Rationale: As described in Chapter 16 of reference

Reference: Pressman, R.S., Software Engineering a Practioner's Approach, McGraw-Hill Science/Engineering/Math, 4th Ed., 1997.

20. b

Reference: ACM and IEEE-CS Software Engineering Code of Ethics and Professional Practice (version 5.2).


21.
d

Rationale: Team members need to know when and how modules are being changed. Version control is a first step toward enabling this.

Rationale a and b: Requiring that all fixes be performed by the author may introduce bottlenecks when one module needs several changes.

Rationale c: Configuration audits are an oversight method---they won't ensure that developers know about changes that are occurring

Rationale d: Best combination of methods to use

Reference: Pressman, R.S., Software Engineering a Practioner's Approach, McGraw-Hill Science/Engineering/Math, 4th Ed., 1997, Chapter 9


22. b

Rationale: The need to generate a highly interactive, reliable product that meets user?s needs requires the use of a model that enables the user to offer ongoing feedback. The Spiral model can address the risk, while the Evolutionary model gives the developers ample time to gather user feedback via the prototyped hardware.

Rationale a: The Evolutionary model is a potential choice, but the Code-and-Fix model is too unstructured for such a new venture.

Rationale b: Both the Spiral and Evolutionary models may meet your needs. The Spiral model enabled ongoing user feedback, while addressing risk. In addition, the game is delivered all at once. The Evolutionary model also leverages ongoing user feedback of both the game itself and of the game in conjunction with the hardware. Since the schedule is not aggressive, either model will suffice.,

Rationale c: Neither the Waterfall model nor the Code-and-Fix model are appropriate for the need to gather ongoing user feedback. Both models introduce too much risk for such a new venture for your company.,

Rationale d: The Spiral model is appropriate, but the Code-and-Fix model is not appropriate.

McConnell, Steve, Rapid Development, Microsoft Press, 1996, pp. 141, 142, 147, 148.


23. a

Rationale: The unrelated collection of functions in a module is undesirable and should be corrected.

Rationale a: Coincidental cohesion is correct

Rationale b: Logical cohesion exists when functions of a similar type, but with no logical relationship, are grouped in the same module.

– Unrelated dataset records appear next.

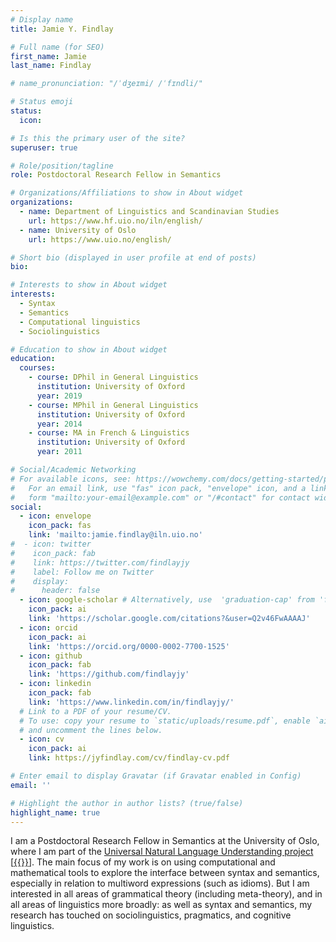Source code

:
 ```yaml
---
# Display name
title: Jamie Y. Findlay

# Full name (for SEO)
first_name: Jamie
last_name: Findlay

# name_pronunciation: "/ˈdʒeɪmi/ /ˈfɪndli/"

# Status emoji
status:
  icon: 

# Is this the primary user of the site?
superuser: true

# Role/position/tagline
role: Postdoctoral Research Fellow in Semantics 

# Organizations/Affiliations to show in About widget
organizations:
  - name: Department of Linguistics and Scandinavian Studies
    url: https://www.hf.uio.no/iln/english/
  - name: University of Oslo
    url: https://www.uio.no/english/

# Short bio (displayed in user profile at end of posts)
bio:

# Interests to show in About widget
interests:
  - Syntax
  - Semantics
  - Computational linguistics
  - Sociolinguistics

# Education to show in About widget
education:
  courses:
    - course: DPhil in General Linguistics
      institution: University of Oxford
      year: 2019
    - course: MPhil in General Linguistics
      institution: University of Oxford
      year: 2014
    - course: MA in French & Linguistics
      institution: University of Oxford
      year: 2011

# Social/Academic Networking
# For available icons, see: https://wowchemy.com/docs/getting-started/page-builder/#icons
#   For an email link, use "fas" icon pack, "envelope" icon, and a link in the
#   form "mailto:your-email@example.com" or "/#contact" for contact widget.
social:
  - icon: envelope
    icon_pack: fas
    link: 'mailto:jamie.findlay@iln.uio.no'
#  - icon: twitter
#    icon_pack: fab
#    link: https://twitter.com/findlayjy
#    label: Follow me on Twitter
#    display:
#      header: false
  - icon: google-scholar # Alternatively, use  'graduation-cap' from 'fas' pack
    icon_pack: ai
    link: 'https://scholar.google.com/citations?&user=Q2v46FwAAAAJ'
  - icon: orcid
    icon_pack: ai
    link: 'https://orcid.org/0000-0002-7700-1525'
  - icon: github
    icon_pack: fab
    link: 'https://github.com/findlayjy'
  - icon: linkedin
    icon_pack: fab
    link: 'https://www.linkedin.com/in/findlayjy/'
  # Link to a PDF of your resume/CV.
  # To use: copy your resume to `static/uploads/resume.pdf`, enable `ai` icons in `params.yaml`,
  # and uncomment the lines below.
  - icon: cv
    icon_pack: ai
    link: https://jyfindlay.com/cv/findlay-cv.pdf

# Enter email to display Gravatar (if Gravatar enabled in Config)
email: ''

# Highlight the author in author lists? (true/false)
highlight_name: true
---
```


I am a Postdoctoral Research Fellow in Semantics at the University of Oslo,
where I am part of the [Universal Natural Language Understanding
project](https://prosjektbanken.forskningsradet.no/en/project/FORISS/300495?Kilde=FORISS&distribution=Ar&chart=bar&calcType=funding&Sprak=no&sortBy=date&sortOrder=desc&resultCount=30&offset=0&TemaEmne.2=eVitenskap)
[[{{<icon name = "github" pack = "fab">}}](https:www.github.com/Universal-NLU)].
The main focus of my work is on using computational and mathematical tools to
explore the interface between syntax and semantics, especially in relation to
multiword expressions (such as idioms). But I am interested in all areas of
grammatical theory (including meta-theory), and in all areas of linguistics more
broadly: as well as syntax and semantics, my research has touched on
sociolinguistics, pragmatics, and cognitive linguistics.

Rationale c: Content coupling exists when one module changes the data of another module.

Rationale d: Common coupling exists when modules share data.

Van Vliet, Hans, Software Engineering: Principles and Practice, Wiley and Sons, 2000, pp. 299-301.


24. c

Rationale a: Implementation details are hidden
Rationale b: Not the most important aspect

Referente: Cleaveland, Craig, An Introduction to Data Types, Pearson Addison Wesley, 1986, pg. 113


25. c

Rationale: Using existing coding standards allows a developer's work to be read and understood by others much easier than if developer's follow his/her own standard.

Rationale a: Improving the names of variables and methods is vague and at best only addressed part of the readability problem.

Rationale b: The organization's coding standard needs to be followed, and that standard may differ from an pre-existing industry standard.

Rationale c: Following existing coding standards will provide all-around readability for developer's code.

Rationale d: Explaining one's own work only works for a short period of time at best.

Reference: Pfleeger, Shari Lawrence, Software Engineering: Theory and Practice. Prentice Hall, 2001, p. 310.